In my day to day lifestyle, I seem like I'm always busy and I don't always get the opportunity to read all of my subscriptions, Health, More, Runners World, Vegetarian Times, Clean Eating, Farm and Ranch, etc.. When I do though, I become aggressive and flag the pages with recipes I really want to try or need to come back to for one reason or another. I was fanning through my Jan/Feb issue of Health and had flagged a recipe that I knew would be delicious and easy to try. I decided it was time to try it this past Sunday to compliment the broiled salmon my DH was fixing.

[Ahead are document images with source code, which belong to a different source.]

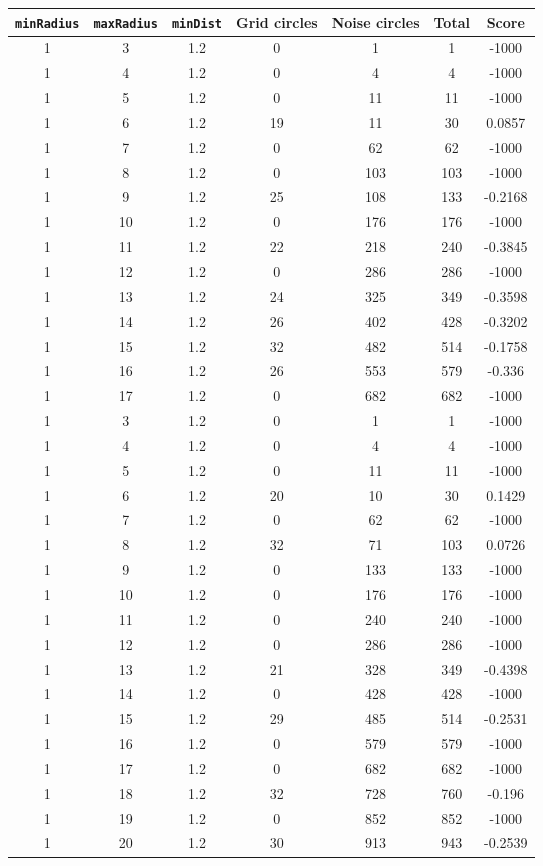 \documentclass[letterpaper, 12pt]{article}
\begin{document}
\begin{longtable}{|c|c|c|c|c|c|c|}
\hline
\textbf{\texttt{minRadius}} & \textbf{\texttt{maxRadius}} & \textbf{\texttt{minDist}} & \textbf{Grid circles} & \textbf{Noise circles} & \textbf{Total} & \textbf{Score} \\
\hline
1 & 3 & 1.2 & 0 & 1 & 1 & -1000 \\
\hline
1 & 4 & 1.2 & 0 & 4 & 4 & -1000 \\
\hline
1 & 5 & 1.2 & 0 & 11 & 11 & -1000 \\
\hline
1 & 6 & 1.2 & 19 & 11 & 30 & 0.0857 \\
\hline
1 & 7 & 1.2 & 0 & 62 & 62 & -1000 \\
\hline
1 & 8 & 1.2 & 0 & 103 & 103 & -1000 \\
\hline
1 & 9 & 1.2 & 25 & 108 & 133 & -0.2168 \\
\hline
1 & 10 & 1.2 & 0 & 176 & 176 & -1000 \\
\hline
1 & 11 & 1.2 & 22 & 218 & 240 & -0.3845 \\
\hline
1 & 12 & 1.2 & 0 & 286 & 286 & -1000 \\
\hline
1 & 13 & 1.2 & 24 & 325 & 349 & -0.3598 \\
\hline
1 & 14 & 1.2 & 26 & 402 & 428 & -0.3202 \\
\hline
1 & 15 & 1.2 & 32 & 482 & 514 & -0.1758 \\
\hline
1 & 16 & 1.2 & 26 & 553 & 579 & -0.336 \\
\hline
1 & 17 & 1.2 & 0 & 682 & 682 & -1000 \\
\hline
1 & 3 & 1.2 & 0 & 1 & 1 & -1000 \\
\hline
1 & 4 & 1.2 & 0 & 4 & 4 & -1000 \\
\hline
1 & 5 & 1.2 & 0 & 11 & 11 & -1000 \\
\hline
1 & 6 & 1.2 & 20 & 10 & 30 & 0.1429 \\
\hline
1 & 7 & 1.2 & 0 & 62 & 62 & -1000 \\
\hline
1 & 8 & 1.2 & 32 & 71 & 103 & 0.0726 \\
\hline
1 & 9 & 1.2 & 0 & 133 & 133 & -1000 \\
\hline
1 & 10 & 1.2 & 0 & 176 & 176 & -1000 \\
\hline
1 & 11 & 1.2 & 0 & 240 & 240 & -1000 \\
\hline
1 & 12 & 1.2 & 0 & 286 & 286 & -1000 \\
\hline
1 & 13 & 1.2 & 21 & 328 & 349 & -0.4398 \\
\hline
1 & 14 & 1.2 & 0 & 428 & 428 & -1000 \\
\hline
1 & 15 & 1.2 & 29 & 485 & 514 & -0.2531 \\
\hline
1 & 16 & 1.2 & 0 & 579 & 579 & -1000 \\
\hline
1 & 17 & 1.2 & 0 & 682 & 682 & -1000 \\
\hline
1 & 18 & 1.2 & 32 & 728 & 760 & -0.196 \\
\hline
1 & 19 & 1.2 & 0 & 852 & 852 & -1000 \\
\hline
1 & 20 & 1.2 & 30 & 913 & 943 & -0.2539 \\
\hline
\end{longtable}
\end{document}
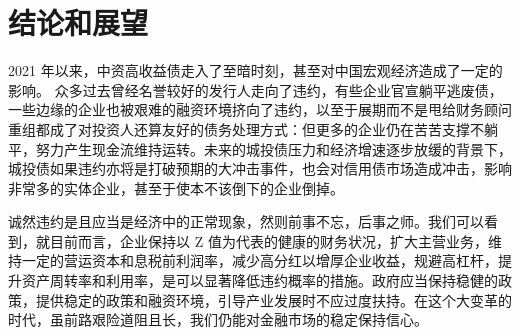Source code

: 
\chapter{结论和展望}

2021 年以来，中资高收益债走入了至暗时刻，甚至对中国宏观经济造成了一定的影响。
众多过去曾经名誉较好的发行人走向了违约，有些企业官宣躺平逃废债，一些边缘的企业也被艰难的融资环境挤向了违约，以至于展期而不是甩给财务顾问重组都成了对投资人还算友好的债务处理方式：但更多的企业仍在苦苦支撑不躺平，努力产生现金流维持运转。未来的城投债压力和经济增速逐步放缓的背景下，城投债如果违约亦将是打破预期的大冲击事件，也会对信用债市场造成冲击，影响非常多的实体企业，甚至于使本不该倒下的企业倒掉。

诚然违约是且应当是经济中的正常现象，然则前事不忘，后事之师。我们可以看到，就目前而言，企业保持以 Z 值为代表的健康的财务状况，扩大主营业务，维持一定的营运资本和息税前利润率，减少高分红以增厚企业收益，规避高杠杆，提升资产周转率和利用率，是可以显著降低违约概率的措施。政府应当保持稳健的政策，提供稳定的政策和融资环境，引导产业发展时不应过度扶持。在这个大变革的时代，虽前路艰险道阻且长，我们仍能对金融市场的稳定保持信心。
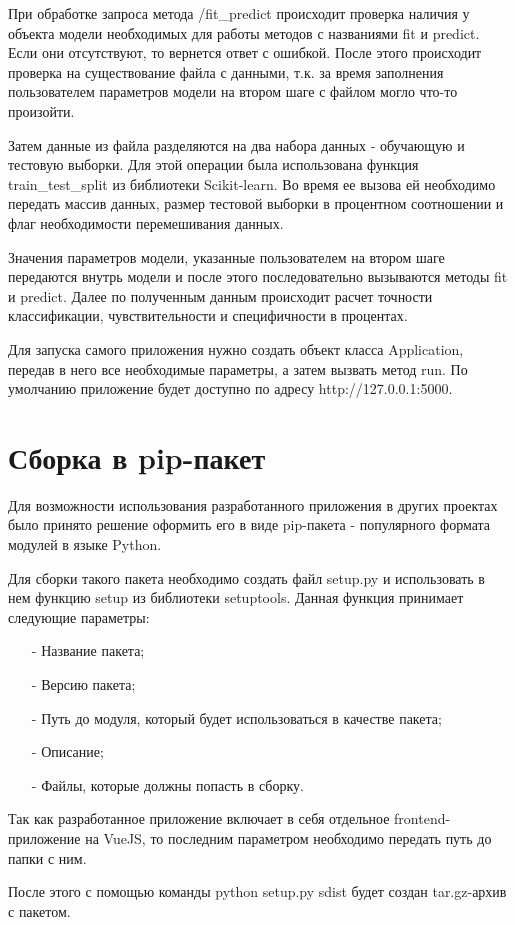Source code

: При обработке запроса метода /fit\_predict происходит проверка наличия у объекта модели необходимых для работы методов с названиями fit и predict. Если они отсутствуют, то вернется ответ с ошибкой. После этого происходит проверка на существование файла с данными, т.к. за время заполнения пользователем параметров модели на втором шаге с файлом могло что-то произойти. 


Затем данные из файла разделяются на два набора данных - обучающую и тестовую выборки. Для этой операции была использована функция train\_test\_split из библиотеки Scikit-learn. Во время ее вызова ей необходимо передать  массив данных, размер тестовой выборки в процентном соотношении и флаг необходимости перемешивания данных. 


Значения параметров модели, указанные пользователем на втором шаге передаются внутрь модели и после этого последовательно вызываются методы fit и predict. Далее по полученным данным происходит расчет точности классификации, чувствительности и специфичности в процентах.


Для запуска самого приложения нужно создать объект класса Application, передав в него все необходимые параметры, а затем вызвать метод run. По умолчанию приложение будет доступно по адресу http://127.0.0.1:5000.

\section{Сборка в pip-пакет}

Для возможности использования разработанного приложения в других проектах было принято решение оформить его в виде pip-пакета - популярного формата модулей в языке Python.


Для сборки такого пакета необходимо создать файл setup.py и использовать в нем функцию setup из библиотеки setuptools. Данная функция принимает следующие параметры:
\begin{itemize}
	\item[-] Название пакета;
	\item[-] Версию пакета;
	\item[-] Путь до модуля, который будет использоваться в качестве пакета;
	\item[-] Описание;
	\item[-] Файлы, которые должны попасть в сборку.
\end{itemize}


Так как разработанное приложение включает в себя отдельное frontend-приложение на VueJS, то последним параметром необходимо передать путь до папки с ним.


После этого с помощью команды python setup.py sdist будет создан tar.gz-архив с пакетом.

Outside of the fact that it's a pain in the ahem to get my food processor out and the clean up even worse, this recipe was easy and delicious.
The recipe is Cold Soba and Feta Salad with Edamame Pesto. Here is the recipe:
8 oz soba noodles (purchased at Whole Foods), you can also use whole wheat noodles
1/2c fresh cilantro leaves
1/2c fresh parsley leaves (I used dried)
1/4c whole raw almonds
1 small clove garlic
1/2c shelled frozen edamame, defrosted
1/4 tsp red pepper flakes, optional
1/4 tsp coarse salt
2 tbsp lime juice
2 tbsp olive oil
1 tbsp water
1/2c (2 oz) crumbled feta
1 1/2c thinly slice red cabbage
1. Bring a large pot of water to a boil. Add soba noodles to boiling water and cook for 4-5 min (I just used the directions on the package). Transfer noodles to a colander and run under cold water to cool. Drain well.
2. To make pesto:
Place cilantro, parsley, almonds, garlic, edamame, pepper flakes, and salt in a food processor and pulse until all ingredients are mixed well (30 seconds). With motor running, drizzle in lime juice, oil, and water and process until smooth (another 30 seconds), adding more water by the tablespoonful if necessary.
3. Transfer pesto to a large bowl. Add the noodles and cabbage to the bowl and toss until noodles are well coated. Divide noodle salad among 4 plates and sprinkle with feta.
Serving size: about 1 2/3 cups
Calories 378; Fat 15.6g(sat 3.5g, mono 8.5g, poly 2g); Cholesterol 13mg; Protein 15g; Carbohydrate 50g; Sugars 3g; Fiber 3g; Iron 3mg; Sodium 740mg; Calcium 148mg
Here is a picture that I took of the page in the magazine. This recipe was adapted from the Jan/Feb issue of Health magazine.
Hope you will check it out and try it too. My DH gave it an A and I an A+.
Do you like to try and experiment with new recipes? If so, where do you derive your recipes from?